I teach a famous book to my college students, Viktor Frankl’s Man’s Search for Meaning, a book the argues we are responsible for adopting a courageous attitude in the face of suffering. Frankl posits that suffering is the key to finding meaning and that the primary objective in life is for us to make ourselves “worthy of our suffering.”
Frankl’s argument contradicts the sensibility of another admirable thinker, Bart Ehrman. In God’s Problem, Ehrman, a former Christian and current agnostic, says that a lot of the suffering in this world is meaningless and senseless to the point that it defies any theological formulas or apologetics. His book portrays a deep melancholy as he lays bare the journey of his soul from hopeful believer with firm answers to life’s most deeply felt problems to disillusioned skeptic bereft of easy answers.

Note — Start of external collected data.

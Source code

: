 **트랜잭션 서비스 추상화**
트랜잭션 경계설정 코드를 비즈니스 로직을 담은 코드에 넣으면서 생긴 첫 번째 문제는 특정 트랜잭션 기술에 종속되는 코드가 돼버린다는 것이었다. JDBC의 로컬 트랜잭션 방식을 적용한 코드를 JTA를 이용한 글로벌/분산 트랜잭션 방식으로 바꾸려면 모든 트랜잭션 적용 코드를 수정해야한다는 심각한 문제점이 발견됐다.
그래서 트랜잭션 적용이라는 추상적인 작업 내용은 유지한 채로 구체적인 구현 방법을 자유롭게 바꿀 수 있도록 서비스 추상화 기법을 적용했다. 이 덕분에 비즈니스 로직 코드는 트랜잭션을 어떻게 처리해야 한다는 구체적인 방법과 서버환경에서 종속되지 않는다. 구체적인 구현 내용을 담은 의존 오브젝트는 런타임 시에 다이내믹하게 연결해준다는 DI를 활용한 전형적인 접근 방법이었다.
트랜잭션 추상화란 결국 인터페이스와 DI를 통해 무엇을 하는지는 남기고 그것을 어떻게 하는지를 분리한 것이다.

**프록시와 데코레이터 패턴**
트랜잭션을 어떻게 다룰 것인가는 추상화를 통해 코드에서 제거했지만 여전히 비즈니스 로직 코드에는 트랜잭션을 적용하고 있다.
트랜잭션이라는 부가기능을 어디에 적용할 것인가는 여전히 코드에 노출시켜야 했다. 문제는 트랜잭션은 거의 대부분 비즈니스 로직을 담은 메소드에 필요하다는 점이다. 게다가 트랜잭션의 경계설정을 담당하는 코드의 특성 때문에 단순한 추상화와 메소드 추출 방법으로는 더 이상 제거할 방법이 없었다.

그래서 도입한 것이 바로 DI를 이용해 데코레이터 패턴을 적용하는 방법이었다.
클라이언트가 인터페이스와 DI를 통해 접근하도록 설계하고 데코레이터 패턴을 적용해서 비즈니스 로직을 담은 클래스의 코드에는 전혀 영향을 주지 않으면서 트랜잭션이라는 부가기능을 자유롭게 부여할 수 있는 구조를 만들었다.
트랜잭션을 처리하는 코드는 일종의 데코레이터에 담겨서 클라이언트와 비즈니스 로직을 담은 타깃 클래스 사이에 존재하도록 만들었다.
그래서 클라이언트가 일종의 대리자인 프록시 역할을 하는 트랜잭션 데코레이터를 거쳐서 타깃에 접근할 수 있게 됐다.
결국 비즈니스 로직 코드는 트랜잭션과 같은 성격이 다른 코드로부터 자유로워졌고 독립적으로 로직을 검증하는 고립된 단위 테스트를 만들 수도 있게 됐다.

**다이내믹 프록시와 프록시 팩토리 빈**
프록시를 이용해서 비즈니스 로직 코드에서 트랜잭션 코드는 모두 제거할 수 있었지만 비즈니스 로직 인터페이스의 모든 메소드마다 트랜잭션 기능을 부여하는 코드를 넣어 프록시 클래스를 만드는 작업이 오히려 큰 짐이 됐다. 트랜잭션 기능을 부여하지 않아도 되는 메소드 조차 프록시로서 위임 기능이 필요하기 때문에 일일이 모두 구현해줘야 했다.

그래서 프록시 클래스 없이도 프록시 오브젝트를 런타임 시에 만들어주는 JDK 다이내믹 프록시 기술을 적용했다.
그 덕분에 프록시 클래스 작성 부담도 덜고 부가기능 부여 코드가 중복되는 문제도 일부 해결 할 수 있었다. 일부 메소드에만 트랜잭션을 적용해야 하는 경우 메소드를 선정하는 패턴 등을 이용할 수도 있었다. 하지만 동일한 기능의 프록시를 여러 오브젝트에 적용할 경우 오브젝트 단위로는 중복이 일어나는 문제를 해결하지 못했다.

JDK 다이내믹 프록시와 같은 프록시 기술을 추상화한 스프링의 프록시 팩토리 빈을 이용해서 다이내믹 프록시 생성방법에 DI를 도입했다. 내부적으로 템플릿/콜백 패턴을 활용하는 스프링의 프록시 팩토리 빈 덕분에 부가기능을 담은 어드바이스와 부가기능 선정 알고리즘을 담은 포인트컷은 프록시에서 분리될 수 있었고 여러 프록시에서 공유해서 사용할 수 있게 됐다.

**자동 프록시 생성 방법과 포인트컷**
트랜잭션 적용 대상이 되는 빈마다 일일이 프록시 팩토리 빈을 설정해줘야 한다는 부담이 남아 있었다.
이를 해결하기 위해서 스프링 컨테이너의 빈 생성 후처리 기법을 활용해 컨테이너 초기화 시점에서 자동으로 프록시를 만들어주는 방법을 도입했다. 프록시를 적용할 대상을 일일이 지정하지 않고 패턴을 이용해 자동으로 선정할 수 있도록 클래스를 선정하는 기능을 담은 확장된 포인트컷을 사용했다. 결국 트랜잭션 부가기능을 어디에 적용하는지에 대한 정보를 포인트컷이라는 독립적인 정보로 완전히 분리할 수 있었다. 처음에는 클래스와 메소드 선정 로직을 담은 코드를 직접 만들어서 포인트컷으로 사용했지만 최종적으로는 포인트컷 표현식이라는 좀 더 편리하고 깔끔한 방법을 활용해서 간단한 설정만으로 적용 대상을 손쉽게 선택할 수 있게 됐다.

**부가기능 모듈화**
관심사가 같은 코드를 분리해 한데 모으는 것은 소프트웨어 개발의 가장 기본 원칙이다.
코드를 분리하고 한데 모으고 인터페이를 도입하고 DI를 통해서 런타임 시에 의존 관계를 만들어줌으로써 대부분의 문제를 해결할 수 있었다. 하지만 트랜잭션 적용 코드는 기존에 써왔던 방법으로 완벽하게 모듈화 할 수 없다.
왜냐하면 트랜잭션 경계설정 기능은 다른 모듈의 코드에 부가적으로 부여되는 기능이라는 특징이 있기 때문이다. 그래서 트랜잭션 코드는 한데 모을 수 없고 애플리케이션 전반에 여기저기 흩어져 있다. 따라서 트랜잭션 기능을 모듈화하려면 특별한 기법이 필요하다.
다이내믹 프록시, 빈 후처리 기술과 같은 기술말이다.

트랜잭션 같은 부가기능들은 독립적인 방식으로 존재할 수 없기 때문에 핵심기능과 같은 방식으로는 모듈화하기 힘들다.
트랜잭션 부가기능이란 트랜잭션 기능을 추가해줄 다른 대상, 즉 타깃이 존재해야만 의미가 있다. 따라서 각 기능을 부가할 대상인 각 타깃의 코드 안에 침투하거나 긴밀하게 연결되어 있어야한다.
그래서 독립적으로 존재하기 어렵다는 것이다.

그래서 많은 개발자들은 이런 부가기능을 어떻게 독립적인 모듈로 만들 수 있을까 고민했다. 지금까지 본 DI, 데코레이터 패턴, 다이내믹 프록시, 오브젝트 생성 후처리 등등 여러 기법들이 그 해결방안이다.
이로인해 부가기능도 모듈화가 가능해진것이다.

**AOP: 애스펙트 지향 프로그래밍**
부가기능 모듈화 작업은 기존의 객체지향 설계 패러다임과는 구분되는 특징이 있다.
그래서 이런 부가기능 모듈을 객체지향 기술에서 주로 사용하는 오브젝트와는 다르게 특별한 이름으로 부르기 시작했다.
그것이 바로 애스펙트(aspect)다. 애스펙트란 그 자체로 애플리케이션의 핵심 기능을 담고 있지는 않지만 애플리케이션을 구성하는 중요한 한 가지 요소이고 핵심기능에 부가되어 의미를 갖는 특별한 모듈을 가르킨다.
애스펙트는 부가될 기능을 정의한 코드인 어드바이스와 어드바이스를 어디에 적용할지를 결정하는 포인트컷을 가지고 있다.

Frankl on the other hand suffers the atrocities exacted upon prisoners of the Nazi concentration camps and he relies on his Jewish faith to make meaning of his suffering. When released from the camps, he writes:
At that moment there was very little I knew of myself or of the world—I had but one sentence in mind—always the same: “I called to the Lord from my narrow prison and He answered me in the freedom of space.”
How long I knelt there and repeated this sentence memory can no longer recall. But I know that on that day, in that hour, my new life started. Step for step I progressed, until I again became a human being.
Wanting to be honest with my students, and myself, I tell them my sensibility at this time of my life is more in line with Ehrman’s, but I aspire to more like Frankl.